_SOURCE DATA:_
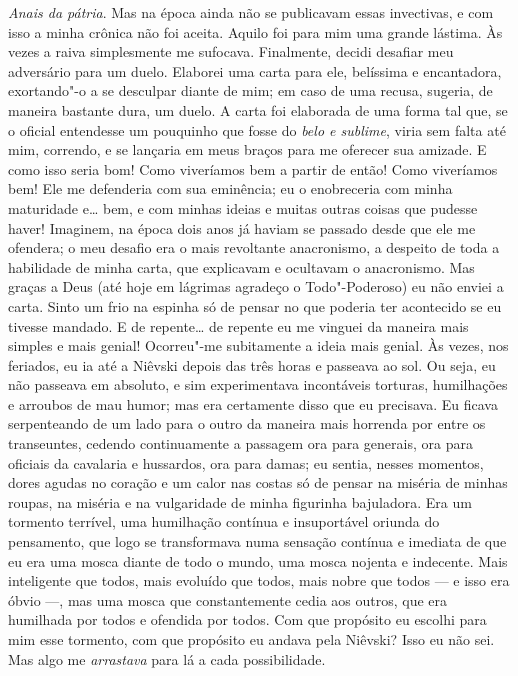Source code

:\textit{Anais da pátria}. Mas na época ainda não se publicavam essas
invectivas, e com isso a minha crônica não foi aceita.  Aquilo foi para mim uma
grande lástima. Às vezes a raiva simplesmente me sufocava. Finalmente, decidi
desafiar meu adversário para um duelo.  Elaborei uma carta para ele, belíssima
e encantadora, exortando"-o a se desculpar diante de mim; em caso de uma recusa,
sugeria, de maneira bastante dura, um duelo. A carta foi elaborada de uma forma
tal que, se o oficial entendesse um pouquinho que fosse do \textit{belo e sublime},
viria sem falta até mim, correndo, e se lançaria em meus braços para me
oferecer sua amizade. E como isso seria bom! Como viveríamos bem a partir de
então! Como viveríamos bem! Ele me defenderia com sua eminência; eu o
enobreceria com minha maturidade e\ldots{} bem, e com minhas ideias e muitas
outras coisas que pudesse haver! Imaginem, na época dois anos já haviam se
passado desde que ele me ofendera; o meu desafio era o mais revoltante
anacronismo, a despeito de toda a habilidade de minha carta, que explicavam e
ocultavam o anacronismo. Mas graças a Deus (até hoje em lágrimas agradeço o
Todo"-Poderoso) eu não enviei a carta. Sinto um frio na espinha só de pensar no
que poderia ter acontecido se eu tivesse mandado. E de repente\ldots{} de
repente eu me vinguei da maneira mais simples e mais genial! Ocorreu"-me
subitamente a ideia mais genial. Às vezes, nos feriados, eu ia até a Niêvski
depois das três horas e passeava ao sol. Ou seja, eu não passeava em absoluto,
e sim experimentava incontáveis torturas, humilhações e arroubos de mau humor;
mas era certamente disso que eu precisava. Eu ficava serpenteando de um lado
para o outro da maneira mais horrenda por entre os transeuntes, cedendo
continuamente a passagem ora para generais, ora para oficiais da cavalaria e
hussardos, ora para damas; eu sentia, nesses momentos, dores agudas no coração
e um calor nas costas só de pensar na miséria de minhas roupas, na miséria e na
vulgaridade de minha figurinha bajuladora. Era um tormento terrível, uma
humilhação contínua e insuportável oriunda do pensamento, que logo se
transformava numa sensação contínua e imediata de que eu era uma mosca diante
de todo o mundo, uma mosca nojenta e indecente. Mais inteligente que todos,
mais evoluído que todos, mais nobre que todos --- e isso era óbvio ---, mas uma
mosca que constantemente cedia aos outros, que era humilhada por todos e
ofendida por todos. Com que propósito eu escolhi para mim esse tormento, com
que propósito eu andava pela Niêvski? Isso eu não sei. Mas algo me
\textit{arrastava} para lá a cada possibilidade.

_EXERCISE DESCRIPTION:_ Where the string "contínua" appears in a line of the entries, count that line, and state the total alone.

_WRITTEN SOLUTION:_ 2